„Leben“ von David Wagner: Einmal Unterwelt und zurück

David Wagner bekommt den Preis der Leipziger Buchmesse – für den Roman „Leben“. Das Buch ist das poetische Protokoll seiner Krankengeschichte.

Büßt man, fragt sich David Wagner, mit dem Spenderorgan sein Wesen ein? Bild: dpa

Wie eine etwas größere, verschrumpelte Kartoffel sieht seine Leber aus, als man sie ihm herausschneidet und gegen eine gesunde ersetzt. Schon als Kind leidet der Icherzähler an einer Autoimmunhepatitis, sein Körper hält die Leber für Fremdgewebe und bildet Antikörper, er hat eine ständige Entzündung im Bauch. Die Funktionsfähigkeit seines kranken Organs nimmt mit den Jahren ab, das Blut staut irgendwann zurück, es bilden sich Krampfadern im Hals. Die platzen schließlich.

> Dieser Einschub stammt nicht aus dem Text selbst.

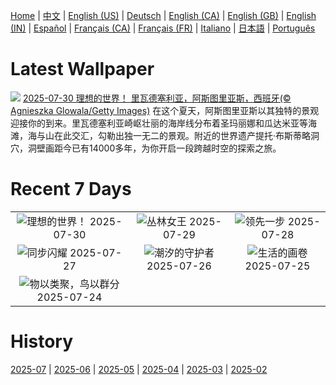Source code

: [Home](../README.md) | [中文](zh-CN.md) | [English (US)](en-US.md) | [Deutsch](de-DE.md) | [English (CA)](en-CA.md) | [English (GB)](en-GB.md) | [English (IN)](en-IN.md) | [Español](es-ES.md) | [Français (CA)](fr-CA.md) | [Français (FR)](fr-FR.md) | [Italiano](it-IT.md) | [日本語](ja-JP.md) | [Português](pt-BR.md)

# Latest Wallpaper
![](https://www.bing.com/th?id=OHR.RibadesellaSummer_ZH-CN4852547359_UHD.jpg)
[2025-07-30 理想的世界！ 里瓦德塞利亚，阿斯图里亚斯，西班牙(© Agnieszka Glowala/Getty Images)](https://www.bing.com/th?id=OHR.RibadesellaSummer_ZH-CN4852547359_UHD.jpg)
在这个夏天，阿斯图里亚斯以其独特的景观迎接你的到来。里瓦德塞利亚崎岖壮丽的海岸线分布着圣玛丽娜和瓜达米亚等海滩，海与山在此交汇，勾勒出独一无二的景观。附近的世界遗产提托·布斯蒂略洞穴，洞壁画距今已有14000多年，为你开启一段跨越时空的探索之旅。

# Recent 7 Days
|  |  |  |
|:---:|:---:|:---:|
| ![](https://www.bing.com/th?id=OHR.RibadesellaSummer_ZH-CN4852547359_400x240.jpg "理想的世界！") 2025-07-30 | ![](https://www.bing.com/th?id=OHR.TigerDay_ZH-CN4359136631_400x240.jpg "丛林女王") 2025-07-29 | ![](https://www.bing.com/th?id=OHR.MongoliaYurts_ZH-CN4015475887_400x240.jpg "领先一步") 2025-07-28 |
| ![](https://www.bing.com/th?id=OHR.BlackfinBarracuda_ZH-CN3850642551_400x240.jpg "同步闪耀") 2025-07-27 | ![](https://www.bing.com/th?id=OHR.MangroveTwilight_ZH-CN3596666263_400x240.jpg "潮汐的守护者") 2025-07-26 | ![](https://www.bing.com/th?id=OHR.LasPalmas_ZH-CN5993442425_400x240.jpg "生活的画卷") 2025-07-25 |
| ![](https://www.bing.com/th?id=OHR.AshyWoodswallow_ZH-CN3224168805_400x240.jpg "物以类聚，鸟以群分") 2025-07-24 |  |  |

# History
[2025-07](../archives/wallpaper/zh-CN/w_2025_07.md) | [2025-06](../archives/wallpaper/zh-CN/w_2025_06.md) | [2025-05](../archives/wallpaper/zh-CN/w_2025_05.md) | [2025-04](../archives/wallpaper/zh-CN/w_2025_04.md) | [2025-03](../archives/wallpaper/zh-CN/w_2025_03.md) | [2025-02](../archives/wallpaper/zh-CN/w_2025_02.md)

Zweimal verblutet er fast daran, bis er endlich einsieht, dass er ohne neue Leber nicht mehr lange leben wird. Es ist dann auch kein ganz zufälliger Vertipper, als er sich, ein geeignetes Spenderorgan steht bereit, bei seinen Freunden mit einer SMS abmeldet: „Komme jetzt ins Krankenhaus, für neue Leben.“ Leber gleich Leben.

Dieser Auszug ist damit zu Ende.